Neben diesen Eigenschaften ist sie aber vor allem eins: ein Mädchen. Ein achtzehnjähriges Mädchen mit einer Vorliebe für Musik, Bücher und schöne Kleider. Und Sarah J. Maas beweist, dass das eine das andere nicht ausschließt, sondern zusammenpasst wie die zwei Seiten einer Medaille.
Ich habe mich nach dem Lesen gefragt, wieso mir hier zum ersten Mal so positiv ein weiblicher Fantasy-Charakter auffällt. Dann habe ich bemerkt, dass ich tatsächlich zum ersten Mal Fantasy lese, die von einer Frau geschrieben wurde (von Romance Fantasy mal abgesehen, die zähle ich hier nicht dazu).

“You like to read?”
She raised an eyebrow. “Don’t you?”

Calaena ist also eindeutig mein Lieblingscharakter und ich konnte mich von Anfang an richtig gut in sie hineinversetzen, nicht zuletzt wegen ihrer Liebe zu Büchern. Aber auch alle anderen Charaktere sind gut gestaltet. Da man sie alle durch Celaenas Augen sieht, fällt es manchmal schwer sie einzuschätzen, was das Buch noch spannender macht.
Die Ausnahme bilden hier Dorian und Chaol, in deren Gedanken man ab und an Einblick erhält.

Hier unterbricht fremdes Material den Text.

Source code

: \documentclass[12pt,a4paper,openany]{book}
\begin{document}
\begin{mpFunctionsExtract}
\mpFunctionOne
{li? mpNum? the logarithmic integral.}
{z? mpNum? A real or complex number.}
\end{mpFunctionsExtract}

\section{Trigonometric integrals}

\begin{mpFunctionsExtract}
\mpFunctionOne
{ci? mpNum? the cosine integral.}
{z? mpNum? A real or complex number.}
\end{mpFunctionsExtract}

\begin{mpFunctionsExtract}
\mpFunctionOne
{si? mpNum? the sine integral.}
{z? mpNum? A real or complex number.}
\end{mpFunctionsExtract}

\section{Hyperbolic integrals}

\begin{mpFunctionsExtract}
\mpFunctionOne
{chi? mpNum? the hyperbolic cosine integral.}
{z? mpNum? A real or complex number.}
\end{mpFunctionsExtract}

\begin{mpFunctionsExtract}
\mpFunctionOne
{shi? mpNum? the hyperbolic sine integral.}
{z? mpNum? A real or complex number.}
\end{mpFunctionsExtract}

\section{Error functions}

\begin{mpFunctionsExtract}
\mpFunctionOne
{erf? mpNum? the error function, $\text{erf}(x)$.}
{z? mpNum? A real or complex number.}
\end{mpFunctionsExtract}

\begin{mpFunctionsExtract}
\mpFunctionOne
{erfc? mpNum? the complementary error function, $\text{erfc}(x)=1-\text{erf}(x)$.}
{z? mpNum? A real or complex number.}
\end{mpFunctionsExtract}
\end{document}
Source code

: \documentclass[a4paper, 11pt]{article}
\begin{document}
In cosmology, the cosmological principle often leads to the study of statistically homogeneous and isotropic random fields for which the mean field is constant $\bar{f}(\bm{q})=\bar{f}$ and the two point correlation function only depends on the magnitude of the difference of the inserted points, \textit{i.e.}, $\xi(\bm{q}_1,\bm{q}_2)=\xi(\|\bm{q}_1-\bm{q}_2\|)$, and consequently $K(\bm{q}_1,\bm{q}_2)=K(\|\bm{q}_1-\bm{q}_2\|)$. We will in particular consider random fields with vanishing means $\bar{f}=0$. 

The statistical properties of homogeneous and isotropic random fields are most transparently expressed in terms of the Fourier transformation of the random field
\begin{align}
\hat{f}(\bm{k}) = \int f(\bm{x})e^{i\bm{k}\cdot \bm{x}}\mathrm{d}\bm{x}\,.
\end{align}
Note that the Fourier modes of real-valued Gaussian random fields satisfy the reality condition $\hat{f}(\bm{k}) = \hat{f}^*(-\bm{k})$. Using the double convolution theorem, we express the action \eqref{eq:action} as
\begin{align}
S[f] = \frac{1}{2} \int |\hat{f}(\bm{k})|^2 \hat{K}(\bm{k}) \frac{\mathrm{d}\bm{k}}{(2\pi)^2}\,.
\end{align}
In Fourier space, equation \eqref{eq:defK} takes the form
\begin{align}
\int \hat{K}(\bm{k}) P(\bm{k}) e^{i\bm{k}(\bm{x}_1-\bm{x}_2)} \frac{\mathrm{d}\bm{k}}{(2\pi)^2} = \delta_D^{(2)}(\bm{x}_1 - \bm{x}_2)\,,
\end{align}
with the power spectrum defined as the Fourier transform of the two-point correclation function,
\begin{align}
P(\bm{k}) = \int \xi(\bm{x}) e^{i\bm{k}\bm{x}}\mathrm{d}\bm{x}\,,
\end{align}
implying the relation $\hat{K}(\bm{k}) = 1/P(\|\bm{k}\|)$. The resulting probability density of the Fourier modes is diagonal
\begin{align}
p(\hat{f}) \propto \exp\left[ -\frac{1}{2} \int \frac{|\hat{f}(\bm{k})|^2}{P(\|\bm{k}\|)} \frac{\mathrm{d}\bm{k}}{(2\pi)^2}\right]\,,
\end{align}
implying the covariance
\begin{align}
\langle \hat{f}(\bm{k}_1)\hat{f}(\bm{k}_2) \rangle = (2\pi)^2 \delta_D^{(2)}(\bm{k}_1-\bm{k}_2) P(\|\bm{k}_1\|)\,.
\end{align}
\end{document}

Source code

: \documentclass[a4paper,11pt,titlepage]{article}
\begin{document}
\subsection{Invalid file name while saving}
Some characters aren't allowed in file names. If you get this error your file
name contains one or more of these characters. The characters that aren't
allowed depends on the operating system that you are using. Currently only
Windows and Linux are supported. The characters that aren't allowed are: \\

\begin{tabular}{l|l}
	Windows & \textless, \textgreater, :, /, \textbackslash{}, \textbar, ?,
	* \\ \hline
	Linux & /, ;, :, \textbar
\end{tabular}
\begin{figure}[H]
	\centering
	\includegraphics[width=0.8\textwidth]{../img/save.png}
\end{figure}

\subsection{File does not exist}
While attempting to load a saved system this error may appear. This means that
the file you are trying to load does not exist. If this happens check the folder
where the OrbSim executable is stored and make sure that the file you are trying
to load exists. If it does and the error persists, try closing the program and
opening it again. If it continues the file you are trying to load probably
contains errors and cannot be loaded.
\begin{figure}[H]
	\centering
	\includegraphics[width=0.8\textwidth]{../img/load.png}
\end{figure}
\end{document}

Gut gefallen hat mir, dass die Liebesgeschichte nicht zu sehr in den Vordergrund gestellt wurde, wie die Inhaltsangabe meiner Meinung nach vermuten lässt. Es gab zwar romantische Stellen, aber man war als Leser viel eher damit beschäftigt, Rätsel zu knacken und gewisse Charaktere zu hassen. 😀

Sarah J. Maas hat es außerdem geschafft, die Kapitel perfekt aufzuteilen. Sowohl von der Länge her, als auch inhaltlich. Jedes Kapitel führt uns in andere Szenen, bildet eine Art kleine Geschichte mit einem perfekten Rahmen.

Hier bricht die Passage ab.